Dealing with a chronic disease? Standing could help

We’re all relatively aware of the benefits of standing versus sitting in regards to our overall physical health and wellbeing. There have been plenty of studies conducted over the years that suggest jobs in which sitting occupies a vast majority of your day aren’t exactly the best for our bodies, hence why things like standing desks and compact exercise machines to place under a work desk have become popular in office job settings.

As it turns out, standing can be good for our bodies in ways we may not have considered to be possible, for example, when it comes to preventing the development of chronic diseases and illnesses, says an article by Good News Network.

“In a Finnish collaborative study, researchers noticed that standing is associated with better insulin sensitivity. Increasing the daily standing time may therefore help prevent chronic diseases.

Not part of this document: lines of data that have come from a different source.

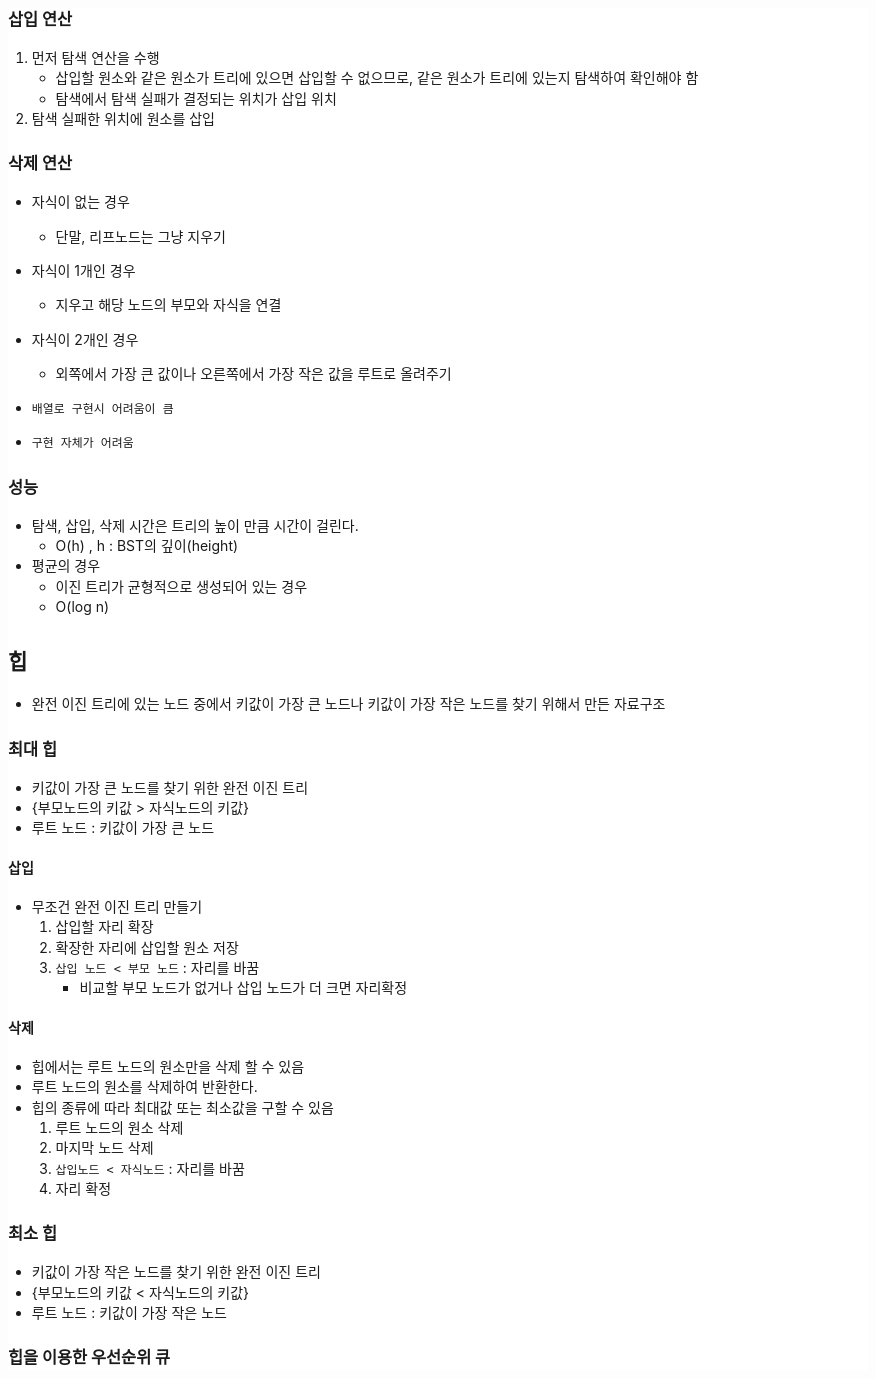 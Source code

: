 ### 삽입 연산

1. 먼저 탐색 연산을 수행
   - 삽입할 원소와 같은 원소가 트리에 있으면 삽입할 수 없으므로, 같은 원소가 트리에 있는지 탐색하여 확인해야 함
   - 탐색에서 탐색 실패가 결정되는 위치가 삽입 위치
2. 탐색 실패한 위치에 원소를 삽입

### 삭제 연산

- 자식이 없는 경우
  
  - 단말, 리프노드는 그냥 지우기

- 자식이 1개인 경우
  
  - 지우고 해당 노드의 부모와 자식을 연결

- 자식이 2개인 경우
  
  - 외쪽에서 가장 큰 값이나 오른쪽에서 가장 작은 값을 루트로 올려주기

- `배열로 구현시 어려움이 큼`

- `구현 자체가 어려움`

### 성능

- 탐색, 삽입, 삭제 시간은 트리의 높이 만큼 시간이 걸린다.
  - O(h) , h : BST의 깊이(height)
- 평균의 경우
  - 이진 트리가 균형적으로 생성되어 있는 경우
  - O(log n)

## 힙

- 완전 이진 트리에 있는 노드 중에서 키값이 가장 큰 노드나 키값이 가장 작은 노드를 찾기 위해서 만든 자료구조

### 최대 힙

- 키값이 가장 큰 노드를 찾기 위한 완전 이진 트리
- {부모노드의 키값 > 자식노드의 키값}
- 루트 노드 : 키값이 가장 큰 노드

#### 삽입

- 무조건 완전 이진 트리 만들기
  1. 삽입할 자리 확장
  2. 확장한 자리에 삽입할 원소 저장
  3. `삽입 노드 < 부모 노드` : 자리를 바꿈 
     - 비교할 부모 노드가 없거나 삽입 노드가 더 크면 자리확정

#### 삭제

- 힙에서는 루트 노드의 원소만을 삭제 할 수 있음
- 루트 노드의 원소를 삭제하여 반환한다.
- 힙의 종류에 따라 최대값 또는 최소값을 구할 수 있음
  1. 루트 노드의 원소 삭제
  2. 마지막 노드 삭제
  3. `삽입노드 < 자식노드` : 자리를 바꿈
  4. 자리 확정

### 최소 힙

- 키값이 가장 작은 노드를 찾기 위한 완전 이진 트리
- {부모노드의 키값 < 자식노드의 키값}
- 루트 노드 : 키값이 가장 작은 노드

### 힙을 이용한 우선순위 큐
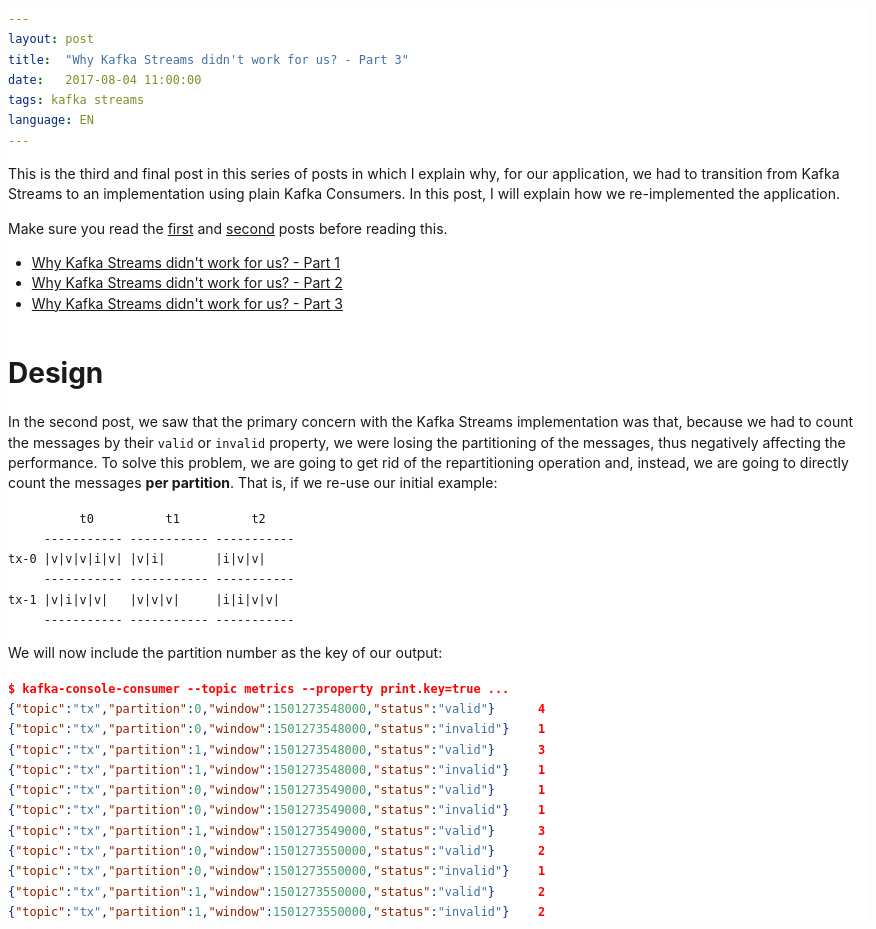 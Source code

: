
 ```yaml
---
layout: post
title:  "Why Kafka Streams didn't work for us? - Part 3"
date:   2017-08-04 11:00:00
tags: kafka streams
language: EN
---
```


This is the third and final post in this series of posts in which I explain why, for our application, we had to transition from Kafka Streams to an implementation using plain Kafka Consumers. In this post, I will explain how we re-implemented the application.

Make sure you read the [first](/2017/08/04/why-kafka-streams-didnt-work-for-us-part-1.html) and [second](/2017/08/04/why-kafka-streams-didnt-work-for-us-part-2.html) posts before reading this.

- [Why Kafka Streams didn't work for us? - Part 1](/2017/08/04/why-kafka-streams-didnt-work-for-us-part-1.html)
- [Why Kafka Streams didn't work for us? - Part 2](/2017/08/04/why-kafka-streams-didnt-work-for-us-part-2.html)
- [Why Kafka Streams didn't work for us? - Part 3](/2017/08/04/why-kafka-streams-didnt-work-for-us-part-3.html)

# Design

In the second post, we saw that the primary concern with the Kafka Streams implementation was that, because we had to count the messages by their `valid` or `invalid` property, we were losing the partitioning of the messages, thus negatively affecting the performance. To solve this problem, we are going to get rid of the repartitioning operation and, instead, we are going to directly count the messages **per partition**. That is, if we re-use our initial example:

```
          t0          t1          t2   
     ----------- ----------- -----------
tx-0 |v|v|v|i|v| |v|i|       |i|v|v|
     ----------- ----------- -----------
tx-1 |v|i|v|v|   |v|v|v|     |i|i|v|v|
     ----------- ----------- -----------
```

We will now include the partition number as the key of our output:

```json
$ kafka-console-consumer --topic metrics --property print.key=true ...
{"topic":"tx","partition":0,"window":1501273548000,"status":"valid"}      4
{"topic":"tx","partition":0,"window":1501273548000,"status":"invalid"}    1
{"topic":"tx","partition":1,"window":1501273548000,"status":"valid"}      3
{"topic":"tx","partition":1,"window":1501273548000,"status":"invalid"}    1
{"topic":"tx","partition":0,"window":1501273549000,"status":"valid"}      1
{"topic":"tx","partition":0,"window":1501273549000,"status":"invalid"}    1
{"topic":"tx","partition":1,"window":1501273549000,"status":"valid"}      3
{"topic":"tx","partition":0,"window":1501273550000,"status":"valid"}      2
{"topic":"tx","partition":0,"window":1501273550000,"status":"invalid"}    1
{"topic":"tx","partition":1,"window":1501273550000,"status":"valid"}      2
{"topic":"tx","partition":1,"window":1501273550000,"status":"invalid"}    2
```
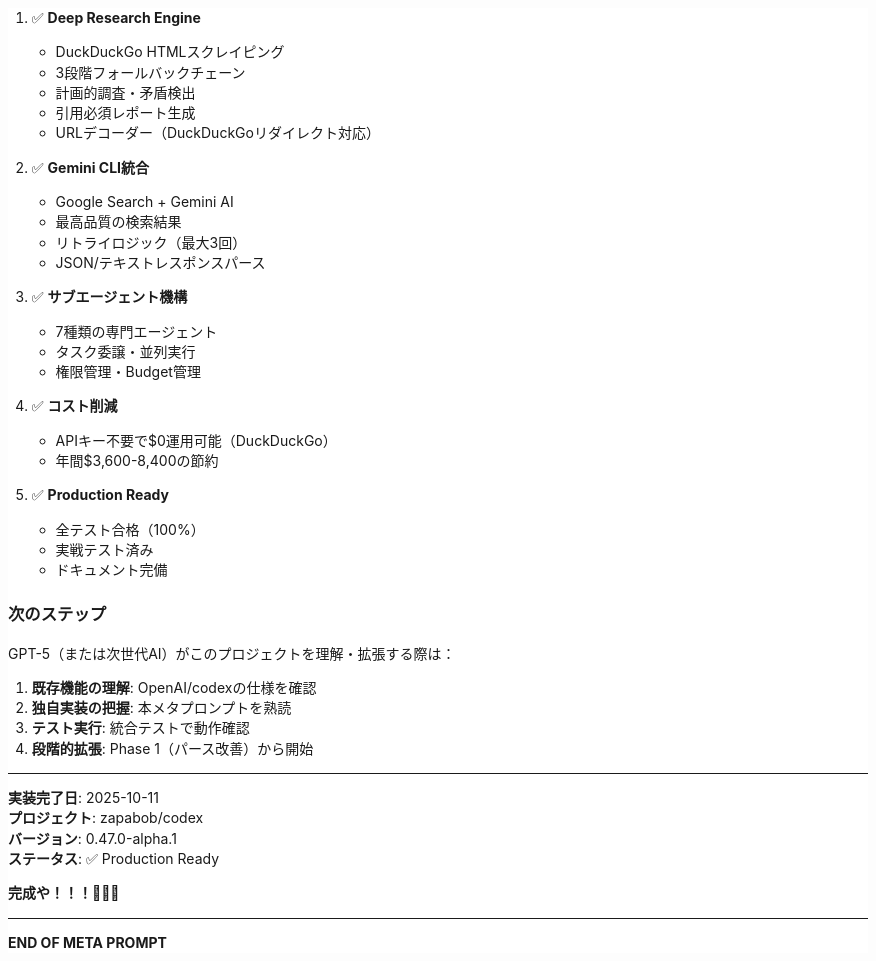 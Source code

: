 1. ✅ **Deep Research Engine**
   - DuckDuckGo HTMLスクレイピング
   - 3段階フォールバックチェーン
   - 計画的調査・矛盾検出
   - 引用必須レポート生成
   - URLデコーダー（DuckDuckGoリダイレクト対応）

2. ✅ **Gemini CLI統合**
   - Google Search + Gemini AI
   - 最高品質の検索結果
   - リトライロジック（最大3回）
   - JSON/テキストレスポンスパース

3. ✅ **サブエージェント機構**
   - 7種類の専門エージェント
   - タスク委譲・並列実行
   - 権限管理・Budget管理

4. ✅ **コスト削減**
   - APIキー不要で$0運用可能（DuckDuckGo）
   - 年間$3,600-8,400の節約

5. ✅ **Production Ready**
   - 全テスト合格（100%）
   - 実戦テスト済み
   - ドキュメント完備

### 次のステップ

GPT-5（または次世代AI）がこのプロジェクトを理解・拡張する際は：

1. **既存機能の理解**: OpenAI/codexの仕様を確認
2. **独自実装の把握**: 本メタプロンプトを熟読
3. **テスト実行**: 統合テストで動作確認
4. **段階的拡張**: Phase 1（パース改善）から開始

---

**実装完了日**: 2025-10-11  
**プロジェクト**: zapabob/codex  
**バージョン**: 0.47.0-alpha.1  
**ステータス**: ✅ Production Ready

**完成や！！！🎊🎊🎊**

---

**END OF META PROMPT**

“Insulin is a key hormone in energy metabolism and blood sugar regulation. Normal insulin function in the body may be disturbed by, for example, being overweight, leading to decreased insulin sensitivity and increased risk of developing type 2 diabetes and cardiovascular diseases.

“Type 2 diabetes is one the most common lifestyle diseases worldwide, and its onset is usually preceded by impaired insulin sensitivity, or insulin resistance. This refers to a state in which the body does not react to insulin normally, and the blood glucose levels rise.

“Lifestyle has a strong impact on insulin resistance and the development of type 2 diabetes, and regular physical activity is known to have an important role in the prevention of these issues.

“… Next, the researchers aim to investigate how changes in daily activity and sedentariness impact cardiovascular and metabolic disease risk factors and metabolism by comparing two groups in an intervention study of a longer duration,” the article explains.

While standing may not seem like a groundbreaking treatment in the context of health, I think the information in this article suggests otherwise.